Es soll Menschen geben, die als Erwachsene noch immer nicht den Tod von Bambis Mutter verwunden haben, und Eltern, die Walt Disney nie verzeihen konnten, dass er ihre Kinder nicht nur unverhofft mit der Sterblichkeit vertraut machte, sondern auch mit der Raubtiernatur des Menschen. Ein einziger Gewehrschuss zerreißt in „Bambi“ (fd 1016) die sorgsam gestaltete Naturidylle und mit ihr die Harmonie einer behüteten Gegenwelt der Kindheit. Von diesem Trauma erholt sich der Film trotz seines versöhnlichen Ausgangs nicht mehr – und gerade das erhebt ihn in den Rang des Klassikers. Ganz ähnlich träufelt auch George Miller das Gift der Erkenntnis in eine nur scheinbar unbeschwerte Geschichte. Die Vorschau lässt ein animiertes Pinguin-Musical erwarten, in dem jedes fusselige Neugeborene ein fröhliches Liedchen trällert, während ein aus der Art geschlagenes Junges das Tanzbein schwingt. Genau das bekommt das Publikum auch, und zwar in einer handwerklichen Qualität und mit einer erzählerischen Finesse, die zugleich bezaubert und in falsche Sicherheit über die wahren Motive dieser Reise an den Kältepol der menschlichen Gesellschaft wiegt.

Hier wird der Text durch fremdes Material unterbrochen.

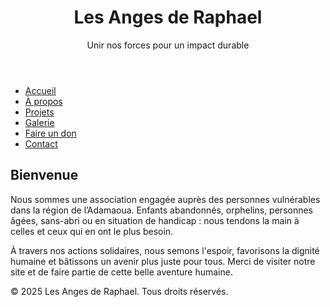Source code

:<!DOCTYPE html>
<html lang="fr">
<head>
  <meta charset="UTF-8">
  <meta name="viewport" content="width=device-width, initial-scale=1.0">
  <title>Accueil - Les Anges de Raphael</title>
  <link rel="stylesheet" href="style.css">
  <meta name="viewport" content="width=device-width, initial-scale=1.0">
</head>
<body>
  <header>
    <div class="container">
      <h1>Les Anges de Raphael</h1>
      <p>Unir nos forces pour un impact durable</p>
    </div>
  </header>

  <nav>
    <ul>
      <li><a href="index.html">Accueil</a></li>
      <li><a href="apropos.html">À propos</a></li>
      <li><a href="projets.html">Projets</a></li>
      <li><a href="galerie.html">Galerie</a></li>
      <li><a href="dons.html">Faire un don</a></li>
      <li><a href="contact.html">Contact</a></li>
    </ul>
  </nav>

  <section class="section">
    <div class="container">
      <h2>Bienvenue</h2>
      <p>Nous sommes une association engagée auprès des personnes vulnérables dans la région de l’Adamaoua. Enfants abandonnés, orphelins, personnes âgées, sans-abri ou en situation de handicap : nous tendons la main à celles et ceux qui en ont le plus besoin.

À travers nos actions solidaires, nous semons l'espoir, favorisons la dignité humaine et bâtissons un avenir plus juste pour tous. Merci de visiter notre site et de faire partie de cette belle aventure humaine.</p>
    </div>
  </section>

  <footer>
    <div class="container">
      <p>&copy; 2025 Les Anges de Raphael. Tous droits réservés.</p>
    </div>
  </footer>
</body>
</html>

Das Paarungsverhalten der Kaiserpinguine scheint keine große Wissenschaft zu sein: Jeder trägt sein Lied im Herzen und singt es so lange, bis ihn die Melodie mit einem anderen verheiratet. Dann geht das Weibchen auf Fischzug und lässt das Männchen mit dem gemeinsamen Ei allein. Ist der Nachwuchs geschlüpft, kommt er in die Gesangsschule, und so geht es weiter im Kreislauf der Natur. Nur der kleine Mumble ist nicht recht bei Stimme, kann dafür aber die Füße nicht still halten. Ein steppender Pinguin – hat man so was schon gesehen? Viel Ruhm erntet er damit nicht in seiner Kolonie, doch sein Außenseitertum prädestiniert ihn dazu, die ausgetretenen Pfade zu verlassen und die Gemeinschaft in Zeiten der Not auf den richtigen Weg zu führen. Eine gute Stunde hält George Miller mit seiner Botschaft hinterm Berg und unterhält so effektiv wie in seinen beiden Filmen um das „Schweinchen namens Babe“ (fd 31 670/fd 33 503). Die Wasserung der jungen Pinguine wird zum Bravourstück der Animationskunst, mit Anleihen bei militärischen Flugschauen und Hollywoods Badenixe Esther Williams, eine Begegnung mit einem Seeleoparden ist für das Kinderkino das, was der „weiße Hai“ fürs erwachsene Publikum war, und mit dem Auftritt einiger mit Latino-Akzent versehener Adelie-Pinguine gleitet die Musical-Ouvertüre elegant in eine ausgebuffte Typenkomödie hinüber. Ein beringter Vogel gibt dann den ersten Fingerzeig auf eine Brut von Aliens, die offenbar an den schwindenden Fischbeständen in der Antarktis Schuld ist und in der wir uns leicht selbst erkennen können. Mit einem kleinen Gefolge mutiger Freunde macht sich Mumble auf den Weg, um an das Gute im Menschen zu appellieren und seine Kolonie vor dem Verhungern zu bewahren. Einige Seeelefanten können sich über so viel Naivität nur wundern: „Ihr geht in den sicheren Tod“, prophezeien sie, und wer wollte ihnen da mit Überzeugung widersprechen?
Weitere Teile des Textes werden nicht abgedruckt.